» Your task
Among the entries that follow, find the lines containing the string "genesis" and copy them.

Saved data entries

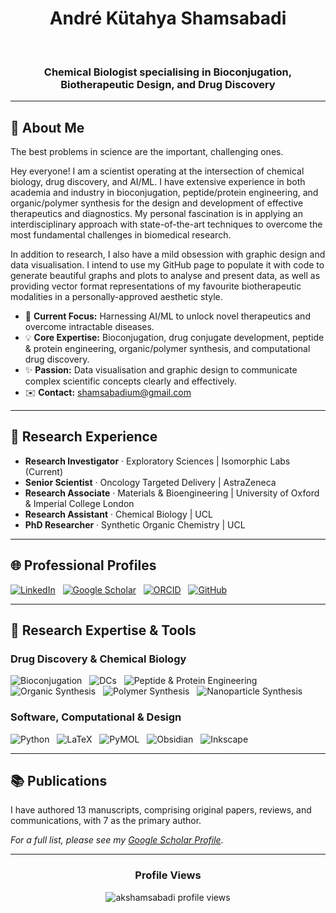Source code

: <div align="center">
<h1>André Kütahya Shamsabadi</h1>
  <h3>Chemical Biologist specialising in Bioconjugation, Biotherapeutic Design, and Drug Discovery</h3>
</div>

---

## 👤 About Me

The best problems in science are the important, challenging ones.

Hey everyone! I am a scientist operating at the intersection of chemical biology, drug discovery, and AI/ML. I have extensive experience in both academia and industry in bioconjugation, peptide/protein engineering, and organic/polymer synthesis for the design and development of effective therapeutics and diagnostics. My personal fascination is in applying an interdisciplinary approach with state-of-the-art techniques to overcome the most fundamental challenges in biomedical research.

In addition to research, I also have a mild obsession with graphic design and data visualisation. I intend to use my GitHub page to populate it with code to generate beautiful graphs and plots to analyse and present data, as well as providing vector format representations of my favourite biotherapeutic modalities in a personally-approved aesthetic style.

- 🔭 **Current Focus:** Harnessing AI/ML to unlock novel therapeutics and overcome intractable diseases.
- 💡 **Core Expertise:** Bioconjugation, drug conjugate development, peptide & protein engineering, organic/polymer synthesis, and computational drug discovery.
- ✨ **Passion:** Data visualisation and graphic design to communicate complex scientific concepts clearly and effectively.
- ✉️ **Contact:** shamsabadium@gmail.com

---

## 🔬 Research Experience

- **Research Investigator** · Exploratory Sciences | Isomorphic Labs (Current)
- **Senior Scientist** · Oncology Targeted Delivery | AstraZeneca
- **Research Associate** · Materials & Bioengineering | University of Oxford & Imperial College London
- **Research Assistant** · Chemical Biology | UCL
- **PhD Researcher** · Synthetic Organic Chemistry | UCL

---

## 🌐 Professional Profiles

<div align="left">
  <a href="https://www.linkedin.com/in/akshamsabadi/" target="_blank"><img src="https://img.shields.io/badge/LinkedIn-0077B5?style=for-the-badge&logo=linkedin&logoColor=white" alt="LinkedIn"/></a>
  &nbsp;
  <a href="https://scholar.google.co.uk/citations?user=LZmZFtMAAAAJ&hl=en&oi=ao" target="_blank"><img src="https://img.shields.io/badge/Google_Scholar-4285F4?style=for-the-badge&logo=google-scholar&logoColor=white" alt="Google Scholar"/></a>
  &nbsp;
  <a href="https://orcid.org/0000-0001-8466-5621" target="_blank"><img src="https://img.shields.io/badge/ORCID-A6CE39?style=for-the-badge&logo=orcid&logoColor=white" alt="ORCID"/></a>
  &nbsp;
  <a href="https://github.com/akshamsabadi" target="_blank"><img src="https://img.shields.io/badge/GitHub-181717?style=for-the-badge&logo=github&logoColor=white" alt="GitHub"/></a>

</div>

---

## 🧪 Research Expertise & Tools

### Drug Discovery & Chemical Biology
<p>
  <img src="https://img.shields.io/badge/Bioconjugation-7D3C98?style=for-the-badge" alt="Bioconjugation"/>
  &nbsp;
  <img src="https://img.shields.io/badge/Drug_Conjugates-8E44AD?style=for-the-badge" alt="DCs"/>
  &nbsp;
  <img src="https://img.shields.io/badge/Peptide_&_Protein_Engineering-A569BD?style=for-the-badge" alt="Peptide & Protein Engineering"/>
  &nbsp;
  <img src="https://img.shields.io/badge/Organic_Synthesis-D35400?style=for-the-badge" alt="Organic Synthesis"/>
  &nbsp;
  <img src="https://img.shields.io/badge/Polymer_Synthesis-E67E22?style=for-the-badge" alt="Polymer Synthesis"/>
  &nbsp;
  <img src="https://img.shields.io/badge/Nanoparticle_Synthesis-C0392B?style=for-the-badge" alt="Nanoparticle Synthesis"/>
</p>

### Software, Computational & Design
<p>
  <img src="https://img.shields.io/badge/Python-3776AB?style=for-the-badge&logo=python&logoColor=white" alt="Python"/>
  &nbsp;
  <img src="https://img.shields.io/badge/LaTeX-008080?style=for-the-badge&logo=latex&logoColor=white" alt="LaTeX"/>
  &nbsp;
  <img src="https://img.shields.io/badge/PyMOL-0066CC?style=for-the-badge&logo=moleculer&logoColor=white" alt="PyMOL"/>
  &nbsp;
  <img src="https://img.shields.io/badge/Obsidian-9B59B6?style=for-the-badge&logo=obsidian&logoColor=white" alt="Obsidian"/>
  &nbsp;
  <img src="https://img.shields.io/badge/Inkscape-000000?style=for-the-badge&logo=inkscape&logoColor=white" alt="Inkscape"/>
</p>

---

## 📚 Publications

I have authored 13 manuscripts, comprising original papers, reviews, and communications, with 7 as the primary author.

*For a full list, please see my [Google Scholar Profile](https://scholar.google.co.uk/citations?user=LZmZFtMAAAAJ&hl=en&oi=ao).*

---

<div align="center">
  <h3>Profile Views</h3>
  <img src="https://komarev.com/ghpvc/?username=akshamsabadi&label=PROFILE+VIEWS&color=blueviolet&style=flat-square" alt="akshamsabadi profile views" />
</div>
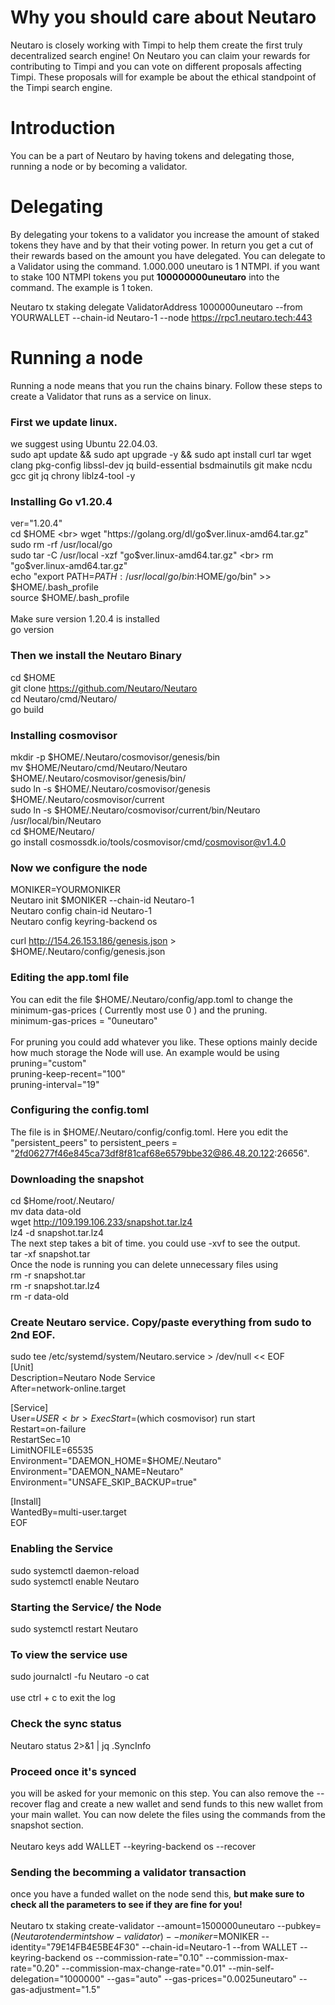# Why you should care about Neutaro
Neutaro is closely working with Timpi to help them create the first truly decentralized search engine! On Neutaro you can claim your rewards for contributing to Timpi and you can vote on different proposals affecting Timpi. These proposals will for example be about the ethical standpoint of the Timpi search engine.

# Introduction
You can be a part of Neutaro by having tokens and delegating those, running a node or by becoming a validator.

# Delegating
By delegating your tokens to a validator you increase the amount of staked tokens they have and by that their voting power. In return you get a cut of their rewards based on the amount you have delegated. You can delegate to a Validator using the command. 1.000.000 uneutaro is 1 NTMPI. if you want to stake 100 NTMPI tokens you put **100000000uneutaro** into the command. The example is 1 token.

Neutaro tx staking delegate ValidatorAddress 1000000uneutaro --from YOURWALLET --chain-id Neutaro-1 --node https://rpc1.neutaro.tech:443

# Running a node
Running a node means that you run the chains binary. Follow these steps to create a Validator that runs as a service on linux.

### First we update linux.
we suggest using Ubuntu 22.04.03. <br>
sudo apt update && sudo apt upgrade -y && sudo apt install curl tar wget clang pkg-config libssl-dev jq build-essential bsdmainutils git make ncdu gcc git jq chrony liblz4-tool -y <br>

### Installing Go v1.20.4
ver="1.20.4" <br>
cd $HOME <br>
wget "https://golang.org/dl/go$ver.linux-amd64.tar.gz" <br>
sudo rm -rf /usr/local/go <br>
sudo tar -C /usr/local -xzf "go$ver.linux-amd64.tar.gz" <br>
rm "go$ver.linux-amd64.tar.gz" <br>
echo "export PATH=$PATH:/usr/local/go/bin:$HOME/go/bin" >> $HOME/.bash_profile <br>
source $HOME/.bash_profile <br>
<br>
Make sure version 1.20.4 is installed <br>
go version

### Then we install the Neutaro Binary

cd $HOME <br> 
git clone https://github.com/Neutaro/Neutaro <br>
cd Neutaro/cmd/Neutaro/ <br>
go build <br>

### Installing cosmovisor

mkdir -p $HOME/.Neutaro/cosmovisor/genesis/bin <br>
mv $HOME/Neutaro/cmd/Neutaro/Neutaro $HOME/.Neutaro/cosmovisor/genesis/bin/ <br>
sudo ln -s $HOME/.Neutaro/cosmovisor/genesis $HOME/.Neutaro/cosmovisor/current <br>
sudo ln -s $HOME/.Neutaro/cosmovisor/current/bin/Neutaro /usr/local/bin/Neutaro <br>
cd  $HOME/Neutaro/ <br>
go install cosmossdk.io/tools/cosmovisor/cmd/cosmovisor@v1.4.0

### Now we configure the node

MONIKER=YOURMONIKER <br>
Neutaro init $MONIKER --chain-id Neutaro-1 <br>
Neutaro config chain-id Neutaro-1 <br>
Neutaro config keyring-backend os <br>

curl http://154.26.153.186/genesis.json > \$HOME/.Neutaro/config/genesis.json <br>

### Editing the app.toml file
You can edit the file $HOME/.Neutaro/config/app.toml to change the minimum-gas-prices ( Currently most use 0 ) and the pruning. <br>
minimum-gas-prices = "0uneutaro" <br>
<br>
For pruning you could add whatever you like. These options mainly decide how much storage the Node will use. An example would be using<br>
pruning="custom" <br>
pruning-keep-recent="100" <br>
pruning-interval="19" <br>

### Configuring the config.toml
The file is in $HOME/.Neutaro/config/config.toml. Here you edit the "persistent_peers" to persistent_peers = "2fd06277f46e845ca73df8f81caf68e6579bbe32@86.48.20.122:26656". <br>

### Downloading the snapshot

cd $Home/root/.Neutaro/ <br>
mv data data-old <br>
wget http://109.199.106.233/snapshot.tar.lz4 <br>
lz4 -d snapshot.tar.lz4 <br>
The next step takes a bit of time. you could use -xvf to see the output. <br>
tar -xf snapshot.tar <br>
Once the node is running you can delete unnecessary files using <br>
rm -r snapshot.tar <br>
rm -r snapshot.tar.lz4 <br>
rm -r data-old <br>

### Create Neutaro service. Copy/paste everything from sudo to 2nd EOF.

sudo tee /etc/systemd/system/Neutaro.service > /dev/null << EOF  <br>
[Unit]  <br>
Description=Neutaro Node Service  <br>
After=network-online.target  <br>

[Service]  <br>
User=$USER <br>
ExecStart=$(which cosmovisor) run start <br>
Restart=on-failure <br>
RestartSec=10 <br>
LimitNOFILE=65535 <br>
Environment="DAEMON_HOME=$HOME/.Neutaro" <br>
Environment="DAEMON_NAME=Neutaro" <br>
Environment="UNSAFE_SKIP_BACKUP=true" <br>

[Install] <br>
WantedBy=multi-user.target <br>
EOF 

### Enabling the Service
sudo systemctl daemon-reload <br>
sudo systemctl enable Neutaro

### Starting the Service/ the Node
sudo systemctl restart Neutaro

### To view the service use
sudo journalctl -fu Neutaro -o cat
<br>
<br>
use ctrl + c to exit the log

### Check the sync status
Neutaro status 2>&1 | jq .SyncInfo

### **Proceed once it's synced**
you will be asked for your memonic on this step. You can also remove the --recover flag and create a new wallet and send funds to this new wallet from your main wallet. You can now delete the files using the commands from the snapshot section. <br>
<br>
Neutaro keys add WALLET --keyring-backend os --recover 

### Sending the becomming a validator transaction
once you have a funded wallet on the node send this, **__but make sure to check all the parameters to see if they are fine for you!__** <br>
<br>
Neutaro tx staking create-validator --amount=1500000uneutaro --pubkey=$(Neutaro tendermint show-validator) --moniker=$MONIKER --identity="79E14FB4E5BE4F30" --chain-id=Neutaro-1 --from WALLET --keyring-backend os --commission-rate="0.10" --commission-max-rate="0.20" --commission-max-change-rate="0.01" --min-self-delegation="1000000" --gas="auto" --gas-prices="0.0025uneutaro" --gas-adjustment="1.5"
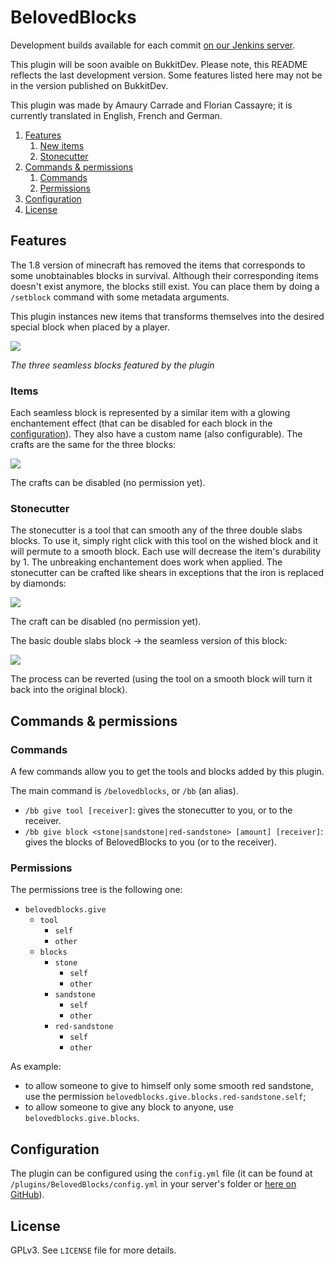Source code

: # BelovedBlocks

Development builds available for each commit [on our Jenkins server](http://jenkins.carrade.eu/job/BelovedBlocks/).

This plugin will be soon avaible on BukkitDev.
Please note, this README reflects the last development version. Some features listed here may not be in the version published on BukkitDev.

This plugin was made by Amaury Carrade and Florian Cassayre; it is currently translated in English, French and German.


1. [Features](#features)
   1. [New items](#items)
   2. [Stonecutter](#stonecutter)
1. [Commands & permissions](#commands--permissions)
   1. [Commands](#commands)
   2. [Permissions](#permissions)
2. [Configuration](#configuration)
3. [License](#license)


## Features

The 1.8 version of minecraft has removed the items that corresponds to some unobtainables blocks in survival. Although their corresponding items doesn't exist anymore, the blocks still exist. You can place them by doing a  `/setblock` command with some metadata arguments.

This plugin instances new items that transforms themselves into the desired special block when placed by a player.

![](http://amaury.carrade.eu/files/banner.png)

*The three seamless blocks featured by the plugin*

### Items

Each seamless block is represented by a similar item with a glowing enchantement effect (that can be disabled for each block in the [configuration](#configuration)). They also have a custom name (also configurable). The crafts are the same for the three blocks:

![](http://amaury.carrade.eu//files/output_K6fg1T.gif)

The crafts can be disabled (no permission yet).

### Stonecutter

The stonecutter is a tool that can smooth any of the three double slabs blocks. To use it, simply right click with this tool on the wished block and it will permute to a smooth block. Each use will decrease the item's durability by 1. The unbreaking enchantement does work when applied. The stonecutter can be crafted like shears in exceptions that the iron is replaced by diamonds:

![](http://amaury.carrade.eu//files/BB_shears.png)


The craft can be disabled (no permission yet).

The basic double slabs block → the seamless version of this block:

![](http://amaury.carrade.eu//files/blocks_transforms_small.png)

The process can be reverted (using the tool on a smooth block will turn it back into the original block).

## Commands & permissions

### Commands

A few commands allow you to get the tools and blocks added by this plugin.

The main command is `/belovedblocks`, or `/bb` (an alias).

 * `/bb give tool [receiver]`: gives the stonecutter to you, or to the receiver.
 * `/bb give block <stone|sandstone|red-sandstone> [amount] [receiver]`: gives the blocks of BelovedBlocks to you (or to the receiver).

### Permissions

The permissions tree is the following one:

 * `belovedblocks.give`
    * `tool`
       * `self`
       * `other`
    * `blocks`
       * `stone`
          * `self`
          * `other`
       * `sandstone`
          * `self`
          * `other`
       * `red-sandstone`
          * `self`
          * `other`

As example:
 * to allow someone to give to himself only some smooth red sandstone, use the permission `belovedblocks.give.blocks.red-sandstone.self`;
 * to allow someone to give any block to anyone, use `belovedblocks.give.blocks`.


## Configuration

The plugin can be configured using the `config.yml` file (it can be found at `/plugins/BelovedBlocks/config.yml` in your server's folder or [here on GitHub](https://github.com/AmauryCarrade/BelovedBlocks/blob/master/src/main/resources/config.yml)).

## License

GPLv3. See `LICENSE` file for more details.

» Result of this exercise
mkdir -p $HOME/.Neutaro/cosmovisor/genesis/bin <br>
mv $HOME/Neutaro/cmd/Neutaro/Neutaro $HOME/.Neutaro/cosmovisor/genesis/bin/ <br>
sudo ln -s $HOME/.Neutaro/cosmovisor/genesis $HOME/.Neutaro/cosmovisor/current <br>
curl http://154.26.153.186/genesis.json > \$HOME/.Neutaro/config/genesis.json <br>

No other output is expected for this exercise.